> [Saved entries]
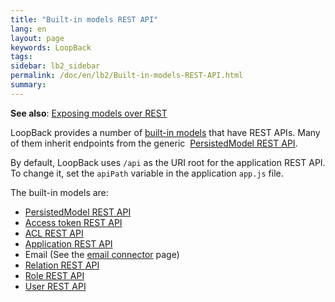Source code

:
 ```yaml
---
title: "Built-in models REST API"
lang: en
layout: page
keywords: LoopBack
tags:
sidebar: lb2_sidebar
permalink: /doc/en/lb2/Built-in-models-REST-API.html
summary:
---
```


**See also**: [Exposing models over REST](Exposing-models-over-REST.html)

LoopBack provides a number of [built-in models](Using-built-in-models.html) that have REST APIs. Many of them inherit endpoints from the generic 
[PersistedModel REST API](PersistedModel-REST-API.html).

By default, LoopBack uses `/api` as the URI root for the application REST API.
To change it, set the `apiPath` variable in the application `app.js` file. 

The built-in models are:

* [PersistedModel REST API](PersistedModel-REST-API.html)
* [Access token REST API](Access-token-REST-API.html)
* [ACL REST API](ACL-REST-API.html)
* [Application REST API](Application-REST-API.html)
* Email (See the [email connector](Email-connector.html) page)
* [Relation REST API](Relation-REST-API.html)
* [Role REST API](Role-REST-API.html)
* [User REST API](User-REST-API.html)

> [YOUR OBJECTIVE]
Drop the images and copy all the data exactly.

> [ANSWER AREA]
Source code

:
 ```yaml
---
title: "Built-in models REST API"
lang: en
layout: page
keywords: LoopBack
tags:
sidebar: lb2_sidebar
permalink: /doc/en/lb2/Built-in-models-REST-API.html
summary:
---
```


**See also**: [Exposing models over REST](Exposing-models-over-REST.html)

LoopBack provides a number of [built-in models](Using-built-in-models.html) that have REST APIs. Many of them inherit endpoints from the generic 
[PersistedModel REST API](PersistedModel-REST-API.html).

By default, LoopBack uses `/api` as the URI root for the application REST API.
To change it, set the `apiPath` variable in the application `app.js` file. 

The built-in models are:

* [PersistedModel REST API](PersistedModel-REST-API.html)
* [Access token REST API](Access-token-REST-API.html)
* [ACL REST API](ACL-REST-API.html)
* [Application REST API](Application-REST-API.html)
* Email (See the [email connector](Email-connector.html) page)
* [Relation REST API](Relation-REST-API.html)
* [Role REST API](Role-REST-API.html)
* [User REST API](User-REST-API.html)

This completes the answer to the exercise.